[Input records Boundary: Start]

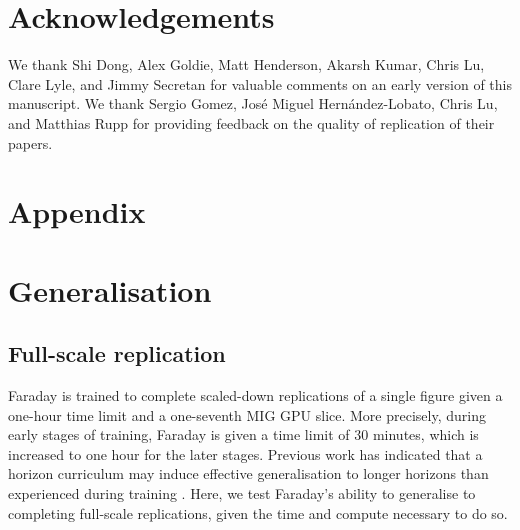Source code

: \documentclass[garamond,a4paper]{inherent}
\newcommand{\faradayname}{Faraday\xspace}
\begin{document}
\section*{Acknowledgements}
We thank Shi Dong, Alex Goldie, Matt Henderson, Akarsh Kumar, Chris Lu, Clare Lyle, and Jimmy Secretan for valuable comments on an early version of this manuscript.
We thank Sergio Gomez, Jos\'{e} Miguel Hern\'{a}ndez-Lobato, Chris Lu, and Matthias Rupp for providing feedback on the quality of replication of their papers.




\FloatBarrier
\newpage

\appendix
{}
\renewcommand{\thefigure}{\thesection.\arabic{figure}}
\setcounter{figure}{0}

\renewcommand{\thetable}{\thesection.\arabic{table}}
\setcounter{table}{0}

\section*{\fontsize{15.5}{18}\selectfont Appendix}

\FloatBarrier
\section{Generalisation}
\label{app:generalization}

\subsection{Full-scale replication}
\label{app:scale-generalization}

\faradayname is trained to complete scaled-down replications of a single figure given a one-hour time limit and a one-seventh MIG GPU slice. More precisely, during early stages of training, \faradayname is given a time limit of $30$ minutes, which is increased to one hour for the later stages. Previous work has indicated that a horizon curriculum may induce effective generalisation to longer horizons than experienced during training \citep{kim2026horizon}. Here, we test Faraday's ability to generalise to completing full-scale replications, given the time and compute necessary to do so.
\end{document}
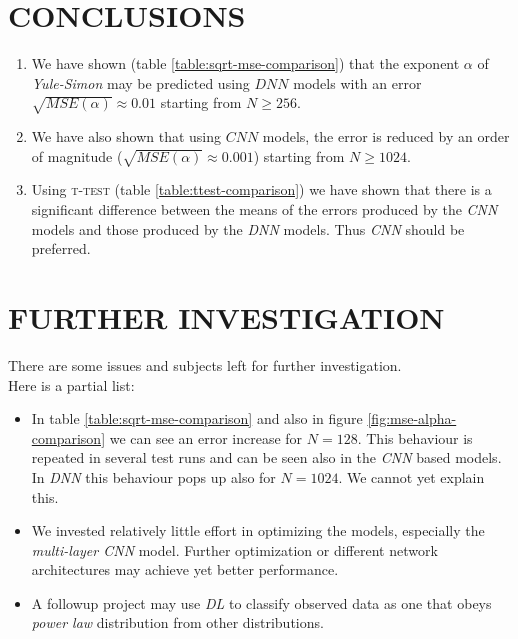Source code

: \documentclass[a4paper, 12pt]{report}
\begin{document}
\section{CONCLUSIONS}

\begin{enumerate}
\small
    \item We have shown (table \ref{table:sqrt-mse-comparison}) that the exponent $\alpha$ of \textit{Yule-Simon} may be predicted using $DNN$ models with an error $\sqrt{MSE(\alpha)} \approx 0.01$ starting from $N \geq 256$.
    
    \item We have also shown that using $CNN$ models, the error is reduced by an order of magnitude ($\sqrt{MSE(\alpha)} \approx 0.001$) starting from $N \geq 1024$.
    
    \item Using \textsc{t-test} (table \ref{table:ttest-comparison}) we have shown that there is a significant difference between the means of the errors produced by the \textit{CNN} models and those produced by the \textit{DNN} models. Thus \textit{CNN} should be preferred.
\end{enumerate}

\section{FURTHER INVESTIGATION}
There are some issues and subjects left for further investigation. \\
Here is a partial list:

\begin{itemize}
\small
    \item In table \ref{table:sqrt-mse-comparison} and also in figure \ref{fig:mse-alpha-comparison} we can see an error increase for $N=128$. This behaviour is repeated in several test runs and can be seen also in the \textit{CNN} based models. In \textit{DNN} this behaviour pops up also for $N=1024$. We cannot yet explain this.
    
    \item We invested relatively little effort in optimizing the models, especially the \textit{multi-layer CNN} model. Further optimization or different network architectures may achieve yet better performance.
    
    \item A followup project may use \textit{DL} to classify observed data as one that obeys \textit{power law} distribution from other distributions.
\end{itemize}

\printbibliography
\end{document}
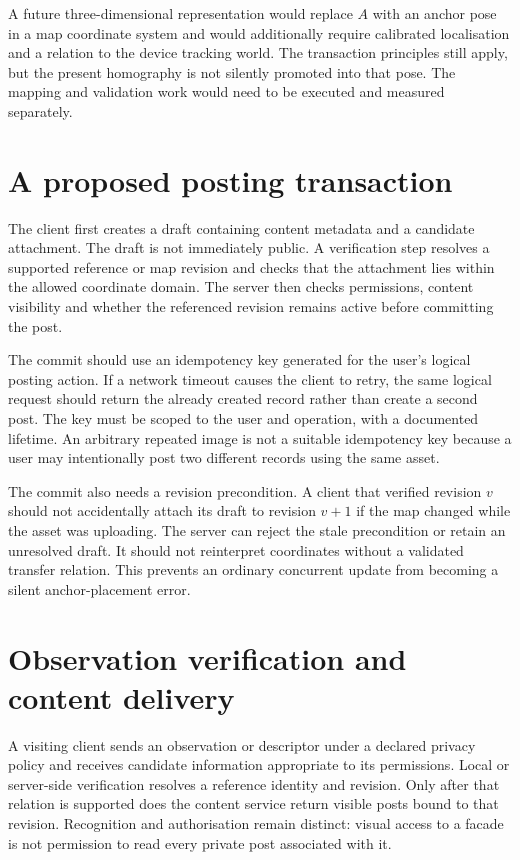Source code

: A future three-dimensional representation would replace $A$ with an anchor pose in a map coordinate system and would additionally require calibrated localisation and a relation to the device tracking world. The transaction principles still apply, but the present homography is not silently promoted into that pose. The mapping and validation work would need to be executed and measured separately.

\section{A proposed posting transaction}
The client first creates a draft containing content metadata and a candidate attachment. The draft is not immediately public. A verification step resolves a supported reference or map revision and checks that the attachment lies within the allowed coordinate domain. The server then checks permissions, content visibility and whether the referenced revision remains active before committing the post.

The commit should use an idempotency key generated for the user's logical posting action. If a network timeout causes the client to retry, the same logical request should return the already created record rather than create a second post. The key must be scoped to the user and operation, with a documented lifetime. An arbitrary repeated image is not a suitable idempotency key because a user may intentionally post two different records using the same asset.

The commit also needs a revision precondition. A client that verified revision $v$ should not accidentally attach its draft to revision $v+1$ if the map changed while the asset was uploading. The server can reject the stale precondition or retain an unresolved draft. It should not reinterpret coordinates without a validated transfer relation. This prevents an ordinary concurrent update from becoming a silent anchor-placement error.

\section{Observation verification and content delivery}
A visiting client sends an observation or descriptor under a declared privacy policy and receives candidate information appropriate to its permissions. Local or server-side verification resolves a reference identity and revision. Only after that relation is supported does the content service return visible posts bound to that revision. Recognition and authorisation remain distinct: visual access to a facade is not permission to read every private post associated with it.

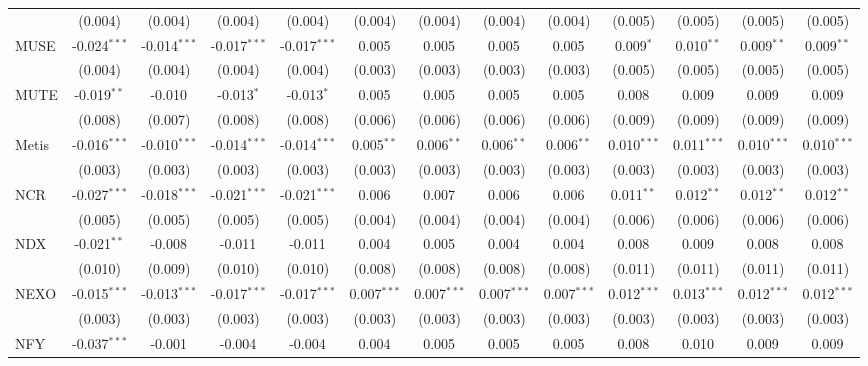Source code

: \begin{table}[!htbp]
\begin{tabular}{@{\extracolsep{5pt}}lcccccccccccc}
  & (0.004) & (0.004) & (0.004) & (0.004) & (0.004) & (0.004) & (0.004) & (0.004) & (0.005) & (0.005) & (0.005) & (0.005) \\
 MUSE & -0.024$^{***}$ & -0.014$^{***}$ & -0.017$^{***}$ & -0.017$^{***}$ & 0.005$^{}$ & 0.005$^{}$ & 0.005$^{}$ & 0.005$^{}$ & 0.009$^{*}$ & 0.010$^{**}$ & 0.009$^{**}$ & 0.009$^{**}$ \\
  & (0.004) & (0.004) & (0.004) & (0.004) & (0.003) & (0.003) & (0.003) & (0.003) & (0.005) & (0.005) & (0.005) & (0.005) \\
 MUTE & -0.019$^{**}$ & -0.010$^{}$ & -0.013$^{*}$ & -0.013$^{*}$ & 0.005$^{}$ & 0.005$^{}$ & 0.005$^{}$ & 0.005$^{}$ & 0.008$^{}$ & 0.009$^{}$ & 0.009$^{}$ & 0.009$^{}$ \\
  & (0.008) & (0.007) & (0.008) & (0.008) & (0.006) & (0.006) & (0.006) & (0.006) & (0.009) & (0.009) & (0.009) & (0.009) \\
 Metis & -0.016$^{***}$ & -0.010$^{***}$ & -0.014$^{***}$ & -0.014$^{***}$ & 0.005$^{**}$ & 0.006$^{**}$ & 0.006$^{**}$ & 0.006$^{**}$ & 0.010$^{***}$ & 0.011$^{***}$ & 0.010$^{***}$ & 0.010$^{***}$ \\
  & (0.003) & (0.003) & (0.003) & (0.003) & (0.003) & (0.003) & (0.003) & (0.003) & (0.003) & (0.003) & (0.003) & (0.003) \\
 NCR & -0.027$^{***}$ & -0.018$^{***}$ & -0.021$^{***}$ & -0.021$^{***}$ & 0.006$^{}$ & 0.007$^{}$ & 0.006$^{}$ & 0.006$^{}$ & 0.011$^{**}$ & 0.012$^{**}$ & 0.012$^{**}$ & 0.012$^{**}$ \\
  & (0.005) & (0.005) & (0.005) & (0.005) & (0.004) & (0.004) & (0.004) & (0.004) & (0.006) & (0.006) & (0.006) & (0.006) \\
 NDX & -0.021$^{**}$ & -0.008$^{}$ & -0.011$^{}$ & -0.011$^{}$ & 0.004$^{}$ & 0.005$^{}$ & 0.004$^{}$ & 0.004$^{}$ & 0.008$^{}$ & 0.009$^{}$ & 0.008$^{}$ & 0.008$^{}$ \\
  & (0.010) & (0.009) & (0.010) & (0.010) & (0.008) & (0.008) & (0.008) & (0.008) & (0.011) & (0.011) & (0.011) & (0.011) \\
 NEXO & -0.015$^{***}$ & -0.013$^{***}$ & -0.017$^{***}$ & -0.017$^{***}$ & 0.007$^{***}$ & 0.007$^{***}$ & 0.007$^{***}$ & 0.007$^{***}$ & 0.012$^{***}$ & 0.013$^{***}$ & 0.012$^{***}$ & 0.012$^{***}$ \\
  & (0.003) & (0.003) & (0.003) & (0.003) & (0.003) & (0.003) & (0.003) & (0.003) & (0.003) & (0.003) & (0.003) & (0.003) \\
 NFY & -0.037$^{***}$ & -0.001$^{}$ & -0.004$^{}$ & -0.004$^{}$ & 0.004$^{}$ & 0.005$^{}$ & 0.005$^{}$ & 0.005$^{}$ & 0.008$^{}$ & 0.010$^{}$ & 0.009$^{}$ & 0.009$^{}$ \\

\end{tabular}
\end{table}
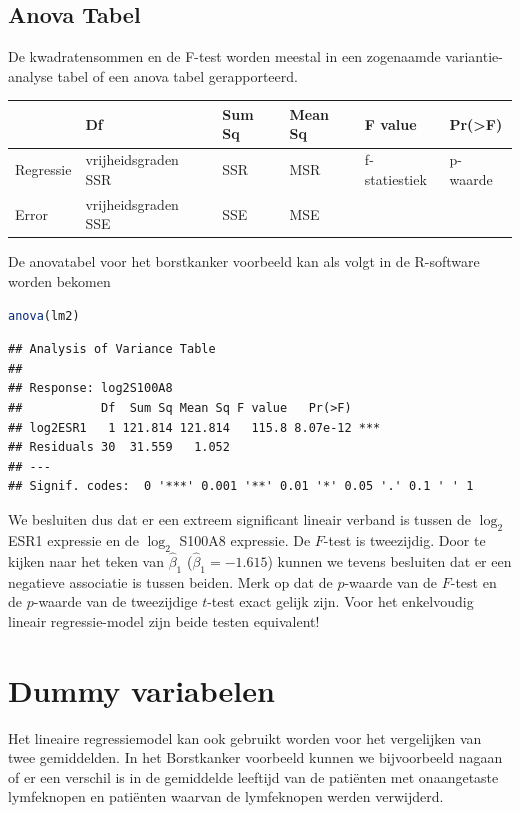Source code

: \documentclass[
  12pt,dutch,coursenotes]{book}
\theoremstyle{definition}
\theoremstyle{definition}
\theoremstyle{definition}
\theoremstyle{definition}
\theoremstyle{remark}
\begin{document}
\hypertarget{anova-tabel}{%
\subsection{Anova Tabel}\label{anova-tabel}}

De kwadratensommen en de F-test worden meestal in een zogenaamde variantie-analyse tabel of een anova tabel gerapporteerd.

\begin{tabular}{l|l|l|l|l|l}
\hline
  & Df & Sum Sq & Mean Sq & F value & Pr(>F)\\
\hline
Regressie & vrijheidsgraden SSR & SSR & MSR & f-statiestiek & p-waarde\\
\hline
Error & vrijheidsgraden SSE & SSE & MSE &  & \\
\hline
\end{tabular}

De anovatabel voor het borstkanker voorbeeld kan als volgt in de R-software worden bekomen

\begin{lstlisting}[language=R]
anova(lm2)
\end{lstlisting}

\begin{lstlisting}
## Analysis of Variance Table
## 
## Response: log2S100A8
##           Df  Sum Sq Mean Sq F value   Pr(>F)    
## log2ESR1   1 121.814 121.814   115.8 8.07e-12 ***
## Residuals 30  31.559   1.052                     
## ---
## Signif. codes:  0 '***' 0.001 '**' 0.01 '*' 0.05 '.' 0.1 ' ' 1
\end{lstlisting}

We besluiten dus dat er een extreem significant lineair verband is tussen de \(\log_2\) ESR1 expressie en de \(\log_2\) S100A8 expressie. De \(F\)-test is tweezijdig. Door te kijken naar het teken van \(\hat\beta_1\) (\(\hat\beta_1=-1.615\)) kunnen we tevens besluiten dat er een negatieve associatie is tussen beiden.
Merk op dat de \(p\)-waarde van de \(F\)-test en de \(p\)-waarde van de tweezijdige \(t\)-test exact gelijk zijn. Voor het enkelvoudig lineair regressie-model zijn beide testen equivalent!

\hypertarget{sec:linDummy}{%
\section{Dummy variabelen}\label{sec:linDummy}}

Het lineaire regressiemodel kan ook gebruikt worden voor het vergelijken van twee gemiddelden.
In het Borstkanker voorbeeld kunnen we bijvoorbeeld nagaan of er een verschil is in de gemiddelde leeftijd van de patiënten met onaangetaste lymfeknopen en patiënten waarvan de lymfeknopen werden verwijderd.
\end{document}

[Input records Boundary: End]

## [Task goal]
Please copy every line in the entries where "voorbeeld" appears.

## [Your solution]
De anovatabel voor het borstkanker voorbeeld kan als volgt in de R-software worden bekomen
In het Borstkanker voorbeeld kunnen we bijvoorbeeld nagaan of er een verschil is in de gemiddelde leeftijd van de patiënten met onaangetaste lymfeknopen en patiënten waarvan de lymfeknopen werden verwijderd.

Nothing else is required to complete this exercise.